Talk:SRE/business case/Disposable Development Environment

Rendered with Parsoid
From Wikitech
Latest comment: 11 months ago by JHathaway in topic The scope of the Dev envs isn't very clear

5.2.5

jbond, can you expand I why this would probably make pontoon incompatible with WMCS? JHathaway (talk) 23:00, 29 July 2022 (UTC)Reply

i have tried to clarify but ill expand a bit here. in pontoon we need to disable a bunch of puppet classes that are incomparable with the WMCS base puppet policy. The main one that comes to mind is the admin module as WMCS uses ldap authentication. maintaining compatibility with WMCS whilst trying to replicate production as close as possible seems like a counter-intuitive goal to and has more been born out of working with what wee have. Further to this by maintaining the WMCS compatibility we ensure that pontoon only works with WMCS, needing additional work to be compatible with a more classic vanilla cloud environments e.g. GCP, AWS etc. Jbond (talk) 09:14, 1 August 2022 (UTC)Reply
thanks jbond, that helps, I tweaked the clarification a bit. JHathaway (talk) 16:36, 1 August 2022 (UTC)Reply

Owner?

I think an important section should be added about whose responsibility it would be to maintain whatever solution is developed. Development environment methodologies without an owner tend to degrade over time and require significant effort to keep running smoothly. JHathaway (talk) 23:00, 29 July 2022 (UTC)Reply

I agree however I'm curious on what @Jobo thinks as they created the business case template. that said Im not sure i have an answer to who the owner would be Jbond (talk) 09:17, 1 August 2022 (UTC)Reply
Ensuring sustainable maintenance is a very valid concern, and we need to decide on ownership before moving forward with project. Maybe some cooperation with Release engineering would be advisable. I'll give it some thought and ask around. That being said, even though I think it's important information to include in this project, I wouldn't add it as a permanent section of business case template. Jobo (talk) 11:40, 8 August 2022 (UTC)Reply

Physical Environment?

I think it would be helpful to a Physical Environment as another option. Though it be a tremendous amount of work, and has significant downsides, it does provide features that are impossible to obtain with any of the other solutions, e.g. test a ganeti upgrade on real hardware, or test our re-imaging process. JHathaway (talk) 23:02, 29 July 2022 (UTC)Reply

i think physical hardware environments are useful however im not sure it fits with this business case, specifically as its name "Disposable ...". I see this case more about creating the tooling and shared services for development environments as opposed to actually creating the environments. i also think that we should focus this proposal strictly on the development process and not things like staging or performance testing

I think it would be nice if the tooling could also spin up a development environment but my gut feeling is that would add significant amount of work to support, as a side not you can generally ask dc-ops for some spare hardware if you need to test something on physical hardware Jbond (talk) 09:21, 1 August 2022 (UTC)Reply

Perhaps it would be helpful to add an out of scope section, which acknowledges that a physical staging environment would have unique benefits, but this proposal is targeting the many other development needs that can be served without having a duplicate physical environment?

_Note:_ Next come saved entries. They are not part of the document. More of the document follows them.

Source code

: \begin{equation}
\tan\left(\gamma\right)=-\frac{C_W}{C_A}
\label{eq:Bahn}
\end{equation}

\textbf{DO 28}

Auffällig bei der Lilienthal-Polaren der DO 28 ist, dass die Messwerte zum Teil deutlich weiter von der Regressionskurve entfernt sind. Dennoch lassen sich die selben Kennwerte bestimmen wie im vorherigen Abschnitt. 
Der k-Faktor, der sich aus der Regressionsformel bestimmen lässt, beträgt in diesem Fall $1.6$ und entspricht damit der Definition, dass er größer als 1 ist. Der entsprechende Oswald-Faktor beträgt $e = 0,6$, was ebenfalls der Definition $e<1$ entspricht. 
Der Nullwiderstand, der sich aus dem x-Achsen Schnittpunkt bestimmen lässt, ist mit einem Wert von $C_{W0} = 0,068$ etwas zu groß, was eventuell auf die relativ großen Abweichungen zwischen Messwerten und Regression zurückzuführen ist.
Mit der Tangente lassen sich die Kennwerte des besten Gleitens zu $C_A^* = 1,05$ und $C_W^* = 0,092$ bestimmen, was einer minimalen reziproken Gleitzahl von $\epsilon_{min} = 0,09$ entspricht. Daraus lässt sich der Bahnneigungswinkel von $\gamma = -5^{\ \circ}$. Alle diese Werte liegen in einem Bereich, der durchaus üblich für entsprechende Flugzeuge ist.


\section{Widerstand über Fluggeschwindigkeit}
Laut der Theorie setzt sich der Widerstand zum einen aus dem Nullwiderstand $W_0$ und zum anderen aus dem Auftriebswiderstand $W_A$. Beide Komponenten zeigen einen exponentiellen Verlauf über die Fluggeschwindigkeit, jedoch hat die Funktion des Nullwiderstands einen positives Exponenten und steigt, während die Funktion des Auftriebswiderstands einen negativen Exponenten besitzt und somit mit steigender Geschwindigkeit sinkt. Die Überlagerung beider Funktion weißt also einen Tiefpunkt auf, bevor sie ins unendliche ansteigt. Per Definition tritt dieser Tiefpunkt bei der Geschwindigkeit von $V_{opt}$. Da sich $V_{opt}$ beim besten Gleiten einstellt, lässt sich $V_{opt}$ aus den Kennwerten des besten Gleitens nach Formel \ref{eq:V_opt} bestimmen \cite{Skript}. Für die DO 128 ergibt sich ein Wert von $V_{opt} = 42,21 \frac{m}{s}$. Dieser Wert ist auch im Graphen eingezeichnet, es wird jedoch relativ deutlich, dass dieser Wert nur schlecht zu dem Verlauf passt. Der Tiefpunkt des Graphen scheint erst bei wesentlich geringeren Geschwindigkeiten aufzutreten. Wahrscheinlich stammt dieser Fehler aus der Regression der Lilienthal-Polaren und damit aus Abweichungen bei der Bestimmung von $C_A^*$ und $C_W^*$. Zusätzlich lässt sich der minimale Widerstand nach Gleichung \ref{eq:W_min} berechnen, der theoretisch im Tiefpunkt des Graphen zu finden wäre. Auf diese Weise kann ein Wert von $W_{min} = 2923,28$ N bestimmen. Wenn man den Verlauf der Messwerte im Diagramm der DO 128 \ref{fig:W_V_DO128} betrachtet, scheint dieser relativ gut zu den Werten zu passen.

JHathaway (talk) 16:45, 1 August 2022 (UTC)Reply
There is an intersection with the network world. For example testing a Bird upgrade would benefit recreating the servers to network interactions. But for the scope of this project they could be replaced by simplified VMs or daemons running only the needed network service.
@Cathal Mooney did some work regarding network virtualization for testing. It's probably out of scope to have an unified system but to keep in mind in case some efforts can be mutualized. Ayounsi (talk) 12:21, 5 August 2022 (UTC)Reply

Sample Development Tasks

I think it might be helpful to add sample development tasks and show how the different development options might help their development. Here are some sample projects and how I would order which environment methodology would be the most helpful:

General Methodologies

  1. Physical Deployment
  2. Cloud Deployments
  3. Container Deployments

Sample Dev Work

  1. Deploying single sign-on solution for our infrastructure
    1. Container Deployments
    2. Cloud Deployments
    3. Physical Deployment
  2. Network automation change
    1. Physical Deployment
  3. Testing a Ganeti Upgrade
    1. Physical Deployment
  4. Adding config parameters to Apache
    1. Container Deployments
    2. Physical Deployment
    3. Cloud Deployments
  5. Testing a new version of Exim
    1. Physical Deployment
    2. Container Deployments
    3. Cloud Deployments JHathaway (talk) 23:07, 29 July 2022 (UTC)Reply
    My personal view is that network automation changes should be very much out of scope of this. I think @Cathal Mooney has been playing with a tool similar to GNS3 which would probably be better for network automation testing.
    Thanks @John Bond. I think the network is sufficiently different from the rest of the environment that it probably makes sense to treat it as a special case for now yes. I'm working on a framework to build a virtualized replica of our networking nodes using containerlab which will hopefully be able to cover much of what we need.
    For "Adding config parameters to Apache" can you expand on why a physical environment is better then a disposable cloud environment. similar why is a physical environment the most preferred option for exim changes? My general view is that the cloud environment should be as close to production as to be no different from physical (other then performance). Containers ewill likley have some differences but we should aim for them to be small and known. so the difference between cloud vs container becomes a choice between accuracy (VM's) vs speed (containers) Jbond (talk) 09:26, 1 August 2022 (UTC)Reply
    I think that is okay if networking automation testing is outside of the scope of this proposal, but I think it would be valuable to note that in the doc. JHathaway (talk) 16:46, 1 August 2022 (UTC)Reply
    Apologies for the lack of clarity in my topic. I think of a physical environment as having the highest fidelity to production in comparison to other methods. That high fidelity makes it easier in some instances to have confidence that a change will behave as you expect in production. For example exim, or rather email in general relies on external systems, public dns, public internet, public mail servers. Ideally a physical environment would connect with those systems in a similar manner as production and provide confidence that a change, say to how we perform SPF checks in exim, will work as expected in production. Hopefully a cloud or container based solution would allow you to mock out some of those interactions, but I don't think it is an easy problem to solve. The apache config case is less compelling, as I agree with you that a cloud environment or container environment could get very close to production, but it is still nice to know that your curl command is hitting almost the exact same stack as it will in production. JHathaway (talk) 16:56, 1 August 2022 (UTC)Reply

The scope of the Dev envs isn't very clear

Hi,

Thanks for this! I wanna point out that reading through the doc, I had issues figuring out what the scope is as well as the intended audience. My current understanding is that the target is specifically people that maintain infrastructure (of which SRE is a very large part) and the scope is easier Puppet module/profile/role development. Is this understanding correct?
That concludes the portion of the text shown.